**PROBLEM:** Repeat the material below. Keep every line exactly as written.
· · ·
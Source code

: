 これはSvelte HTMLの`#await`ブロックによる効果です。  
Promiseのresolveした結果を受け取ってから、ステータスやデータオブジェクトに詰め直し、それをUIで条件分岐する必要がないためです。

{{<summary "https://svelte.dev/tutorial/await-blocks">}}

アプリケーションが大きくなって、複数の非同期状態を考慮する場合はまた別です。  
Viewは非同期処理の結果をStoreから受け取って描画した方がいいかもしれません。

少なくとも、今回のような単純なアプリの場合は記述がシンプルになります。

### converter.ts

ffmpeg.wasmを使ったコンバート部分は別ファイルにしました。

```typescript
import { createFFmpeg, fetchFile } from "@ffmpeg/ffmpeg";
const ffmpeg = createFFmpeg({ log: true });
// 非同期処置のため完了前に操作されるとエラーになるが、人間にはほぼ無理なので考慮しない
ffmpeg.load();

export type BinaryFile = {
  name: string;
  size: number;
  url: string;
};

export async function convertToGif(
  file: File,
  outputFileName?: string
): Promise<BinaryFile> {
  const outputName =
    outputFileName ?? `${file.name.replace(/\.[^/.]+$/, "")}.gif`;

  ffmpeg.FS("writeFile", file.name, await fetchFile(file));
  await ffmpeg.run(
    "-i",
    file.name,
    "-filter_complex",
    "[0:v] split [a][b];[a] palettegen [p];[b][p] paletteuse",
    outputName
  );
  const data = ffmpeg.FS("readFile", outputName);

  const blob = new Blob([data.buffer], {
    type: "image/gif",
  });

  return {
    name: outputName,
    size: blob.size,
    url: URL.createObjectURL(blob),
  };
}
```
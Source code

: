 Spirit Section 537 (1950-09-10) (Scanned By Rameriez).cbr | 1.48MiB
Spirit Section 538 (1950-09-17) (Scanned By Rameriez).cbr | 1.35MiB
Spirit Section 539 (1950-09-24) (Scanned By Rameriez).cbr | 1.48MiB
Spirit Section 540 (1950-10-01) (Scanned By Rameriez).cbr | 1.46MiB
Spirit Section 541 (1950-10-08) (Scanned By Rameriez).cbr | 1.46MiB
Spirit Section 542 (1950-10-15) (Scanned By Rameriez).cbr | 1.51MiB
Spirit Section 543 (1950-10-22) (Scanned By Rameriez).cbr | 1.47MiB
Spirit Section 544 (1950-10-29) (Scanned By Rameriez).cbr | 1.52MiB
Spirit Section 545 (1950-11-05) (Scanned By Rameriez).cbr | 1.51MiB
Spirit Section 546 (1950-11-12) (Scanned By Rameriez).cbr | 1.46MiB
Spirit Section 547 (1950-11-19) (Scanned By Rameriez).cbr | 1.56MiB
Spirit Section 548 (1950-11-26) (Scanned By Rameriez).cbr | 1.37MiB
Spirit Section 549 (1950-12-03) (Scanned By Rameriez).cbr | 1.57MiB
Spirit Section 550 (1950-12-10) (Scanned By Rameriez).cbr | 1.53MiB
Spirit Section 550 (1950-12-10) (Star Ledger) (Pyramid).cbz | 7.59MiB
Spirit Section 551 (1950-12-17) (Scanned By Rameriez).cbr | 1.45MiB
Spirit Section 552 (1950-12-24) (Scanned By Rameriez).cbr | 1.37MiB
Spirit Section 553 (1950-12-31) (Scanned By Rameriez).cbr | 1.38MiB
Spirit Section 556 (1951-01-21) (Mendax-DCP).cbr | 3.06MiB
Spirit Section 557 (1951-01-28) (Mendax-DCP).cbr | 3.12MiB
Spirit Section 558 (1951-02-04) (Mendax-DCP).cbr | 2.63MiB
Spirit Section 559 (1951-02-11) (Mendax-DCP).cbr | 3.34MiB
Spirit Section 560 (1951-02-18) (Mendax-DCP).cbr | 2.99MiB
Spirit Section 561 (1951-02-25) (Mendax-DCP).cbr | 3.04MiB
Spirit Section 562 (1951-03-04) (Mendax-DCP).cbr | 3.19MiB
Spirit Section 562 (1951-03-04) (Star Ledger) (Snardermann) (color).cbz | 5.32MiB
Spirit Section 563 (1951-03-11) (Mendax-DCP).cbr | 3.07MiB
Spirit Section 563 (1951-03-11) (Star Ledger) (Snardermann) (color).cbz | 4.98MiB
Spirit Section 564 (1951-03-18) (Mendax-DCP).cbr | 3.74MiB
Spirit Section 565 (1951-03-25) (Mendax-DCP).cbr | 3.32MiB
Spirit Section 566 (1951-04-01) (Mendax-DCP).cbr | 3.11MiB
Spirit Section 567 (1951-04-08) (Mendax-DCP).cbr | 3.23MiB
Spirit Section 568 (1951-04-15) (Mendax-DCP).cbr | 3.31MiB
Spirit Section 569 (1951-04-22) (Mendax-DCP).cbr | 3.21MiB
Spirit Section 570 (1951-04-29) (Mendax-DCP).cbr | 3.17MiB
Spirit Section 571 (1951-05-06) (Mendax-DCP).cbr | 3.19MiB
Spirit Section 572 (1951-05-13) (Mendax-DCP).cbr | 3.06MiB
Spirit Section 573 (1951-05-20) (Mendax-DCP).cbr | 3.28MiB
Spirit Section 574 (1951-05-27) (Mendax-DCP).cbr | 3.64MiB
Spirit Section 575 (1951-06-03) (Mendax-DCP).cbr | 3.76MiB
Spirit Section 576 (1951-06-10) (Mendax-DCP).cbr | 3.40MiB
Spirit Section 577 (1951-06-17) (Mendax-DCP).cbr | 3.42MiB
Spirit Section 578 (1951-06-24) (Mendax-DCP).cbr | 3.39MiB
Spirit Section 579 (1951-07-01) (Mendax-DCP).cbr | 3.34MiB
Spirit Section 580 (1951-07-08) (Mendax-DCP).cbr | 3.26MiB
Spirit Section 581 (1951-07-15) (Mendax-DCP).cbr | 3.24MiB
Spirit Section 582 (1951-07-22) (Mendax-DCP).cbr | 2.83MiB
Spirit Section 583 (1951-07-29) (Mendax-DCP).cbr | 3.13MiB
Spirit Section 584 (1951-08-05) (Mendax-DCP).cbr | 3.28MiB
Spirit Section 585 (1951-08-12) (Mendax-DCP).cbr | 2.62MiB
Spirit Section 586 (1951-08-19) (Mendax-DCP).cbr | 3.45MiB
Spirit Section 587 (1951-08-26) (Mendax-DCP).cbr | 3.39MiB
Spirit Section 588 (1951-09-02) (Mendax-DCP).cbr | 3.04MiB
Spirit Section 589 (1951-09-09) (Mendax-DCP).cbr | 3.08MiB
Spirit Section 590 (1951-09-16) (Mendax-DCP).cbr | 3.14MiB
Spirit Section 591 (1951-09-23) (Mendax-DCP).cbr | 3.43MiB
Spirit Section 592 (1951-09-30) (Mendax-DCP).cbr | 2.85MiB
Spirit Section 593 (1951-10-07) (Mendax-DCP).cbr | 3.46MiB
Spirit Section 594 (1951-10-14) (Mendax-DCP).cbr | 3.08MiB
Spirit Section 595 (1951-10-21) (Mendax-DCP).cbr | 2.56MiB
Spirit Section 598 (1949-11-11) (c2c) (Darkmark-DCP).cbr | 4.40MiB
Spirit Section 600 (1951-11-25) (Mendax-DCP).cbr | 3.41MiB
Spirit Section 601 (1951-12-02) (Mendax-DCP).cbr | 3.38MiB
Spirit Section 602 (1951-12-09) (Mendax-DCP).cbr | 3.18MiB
· · ·
**THE COMPLETED TASK:**
Source code

: これはSvelte HTMLの`#await`ブロックによる効果です。  
Promiseのresolveした結果を受け取ってから、ステータスやデータオブジェクトに詰め直し、それをUIで条件分岐する必要がないためです。

{{<summary "https://svelte.dev/tutorial/await-blocks">}}

アプリケーションが大きくなって、複数の非同期状態を考慮する場合はまた別です。  
Viewは非同期処理の結果をStoreから受け取って描画した方がいいかもしれません。

少なくとも、今回のような単純なアプリの場合は記述がシンプルになります。

### converter.ts

ffmpeg.wasmを使ったコンバート部分は別ファイルにしました。

```typescript
import { createFFmpeg, fetchFile } from "@ffmpeg/ffmpeg";
const ffmpeg = createFFmpeg({ log: true });
// 非同期処置のため完了前に操作されるとエラーになるが、人間にはほぼ無理なので考慮しない
ffmpeg.load();

export type BinaryFile = {
  name: string;
  size: number;
  url: string;
};

export async function convertToGif(
  file: File,
  outputFileName?: string
): Promise<BinaryFile> {
  const outputName =
    outputFileName ?? `${file.name.replace(/\.[^/.]+$/, "")}.gif`;

  ffmpeg.FS("writeFile", file.name, await fetchFile(file));
  await ffmpeg.run(
    "-i",
    file.name,
    "-filter_complex",
    "[0:v] split [a][b];[a] palettegen [p];[b][p] paletteuse",
    outputName
  );
  const data = ffmpeg.FS("readFile", outputName);

  const blob = new Blob([data.buffer], {
    type: "image/gif",
  });

  return {
    name: outputName,
    size: blob.size,
    url: URL.createObjectURL(blob),
  };
}
```
Source code

: Spirit Section 537 (1950-09-10) (Scanned By Rameriez).cbr | 1.48MiB
Spirit Section 538 (1950-09-17) (Scanned By Rameriez).cbr | 1.35MiB
Spirit Section 539 (1950-09-24) (Scanned By Rameriez).cbr | 1.48MiB
Spirit Section 540 (1950-10-01) (Scanned By Rameriez).cbr | 1.46MiB
Spirit Section 541 (1950-10-08) (Scanned By Rameriez).cbr | 1.46MiB
Spirit Section 542 (1950-10-15) (Scanned By Rameriez).cbr | 1.51MiB
Spirit Section 543 (1950-10-22) (Scanned By Rameriez).cbr | 1.47MiB
Spirit Section 544 (1950-10-29) (Scanned By Rameriez).cbr | 1.52MiB
Spirit Section 545 (1950-11-05) (Scanned By Rameriez).cbr | 1.51MiB
Spirit Section 546 (1950-11-12) (Scanned By Rameriez).cbr | 1.46MiB
Spirit Section 547 (1950-11-19) (Scanned By Rameriez).cbr | 1.56MiB
Spirit Section 548 (1950-11-26) (Scanned By Rameriez).cbr | 1.37MiB
Spirit Section 549 (1950-12-03) (Scanned By Rameriez).cbr | 1.57MiB
Spirit Section 550 (1950-12-10) (Scanned By Rameriez).cbr | 1.53MiB
Spirit Section 550 (1950-12-10) (Star Ledger) (Pyramid).cbz | 7.59MiB
Spirit Section 551 (1950-12-17) (Scanned By Rameriez).cbr | 1.45MiB
Spirit Section 552 (1950-12-24) (Scanned By Rameriez).cbr | 1.37MiB
Spirit Section 553 (1950-12-31) (Scanned By Rameriez).cbr | 1.38MiB
Spirit Section 556 (1951-01-21) (Mendax-DCP).cbr | 3.06MiB
Spirit Section 557 (1951-01-28) (Mendax-DCP).cbr | 3.12MiB
Spirit Section 558 (1951-02-04) (Mendax-DCP).cbr | 2.63MiB
Spirit Section 559 (1951-02-11) (Mendax-DCP).cbr | 3.34MiB
Spirit Section 560 (1951-02-18) (Mendax-DCP).cbr | 2.99MiB
Spirit Section 561 (1951-02-25) (Mendax-DCP).cbr | 3.04MiB
Spirit Section 562 (1951-03-04) (Mendax-DCP).cbr | 3.19MiB
Spirit Section 562 (1951-03-04) (Star Ledger) (Snardermann) (color).cbz | 5.32MiB
Spirit Section 563 (1951-03-11) (Mendax-DCP).cbr | 3.07MiB
Spirit Section 563 (1951-03-11) (Star Ledger) (Snardermann) (color).cbz | 4.98MiB
Spirit Section 564 (1951-03-18) (Mendax-DCP).cbr | 3.74MiB
Spirit Section 565 (1951-03-25) (Mendax-DCP).cbr | 3.32MiB
Spirit Section 566 (1951-04-01) (Mendax-DCP).cbr | 3.11MiB
Spirit Section 567 (1951-04-08) (Mendax-DCP).cbr | 3.23MiB
Spirit Section 568 (1951-04-15) (Mendax-DCP).cbr | 3.31MiB
Spirit Section 569 (1951-04-22) (Mendax-DCP).cbr | 3.21MiB
Spirit Section 570 (1951-04-29) (Mendax-DCP).cbr | 3.17MiB
Spirit Section 571 (1951-05-06) (Mendax-DCP).cbr | 3.19MiB
Spirit Section 572 (1951-05-13) (Mendax-DCP).cbr | 3.06MiB
Spirit Section 573 (1951-05-20) (Mendax-DCP).cbr | 3.28MiB
Spirit Section 574 (1951-05-27) (Mendax-DCP).cbr | 3.64MiB
Spirit Section 575 (1951-06-03) (Mendax-DCP).cbr | 3.76MiB
Spirit Section 576 (1951-06-10) (Mendax-DCP).cbr | 3.40MiB
Spirit Section 577 (1951-06-17) (Mendax-DCP).cbr | 3.42MiB
Spirit Section 578 (1951-06-24) (Mendax-DCP).cbr | 3.39MiB
Spirit Section 579 (1951-07-01) (Mendax-DCP).cbr | 3.34MiB
Spirit Section 580 (1951-07-08) (Mendax-DCP).cbr | 3.26MiB
Spirit Section 581 (1951-07-15) (Mendax-DCP).cbr | 3.24MiB
Spirit Section 582 (1951-07-22) (Mendax-DCP).cbr | 2.83MiB
Spirit Section 583 (1951-07-29) (Mendax-DCP).cbr | 3.13MiB
Spirit Section 584 (1951-08-05) (Mendax-DCP).cbr | 3.28MiB
Spirit Section 585 (1951-08-12) (Mendax-DCP).cbr | 2.62MiB
Spirit Section 586 (1951-08-19) (Mendax-DCP).cbr | 3.45MiB
Spirit Section 587 (1951-08-26) (Mendax-DCP).cbr | 3.39MiB
Spirit Section 588 (1951-09-02) (Mendax-DCP).cbr | 3.04MiB
Spirit Section 589 (1951-09-09) (Mendax-DCP).cbr | 3.08MiB
Spirit Section 590 (1951-09-16) (Mendax-DCP).cbr | 3.14MiB
Spirit Section 591 (1951-09-23) (Mendax-DCP).cbr | 3.43MiB
Spirit Section 592 (1951-09-30) (Mendax-DCP).cbr | 2.85MiB
Spirit Section 593 (1951-10-07) (Mendax-DCP).cbr | 3.46MiB
Spirit Section 594 (1951-10-14) (Mendax-DCP).cbr | 3.08MiB
Spirit Section 595 (1951-10-21) (Mendax-DCP).cbr | 2.56MiB
Spirit Section 598 (1949-11-11) (c2c) (Darkmark-DCP).cbr | 4.40MiB
Spirit Section 600 (1951-11-25) (Mendax-DCP).cbr | 3.41MiB
Spirit Section 601 (1951-12-02) (Mendax-DCP).cbr | 3.38MiB
Spirit Section 602 (1951-12-09) (Mendax-DCP).cbr | 3.18MiB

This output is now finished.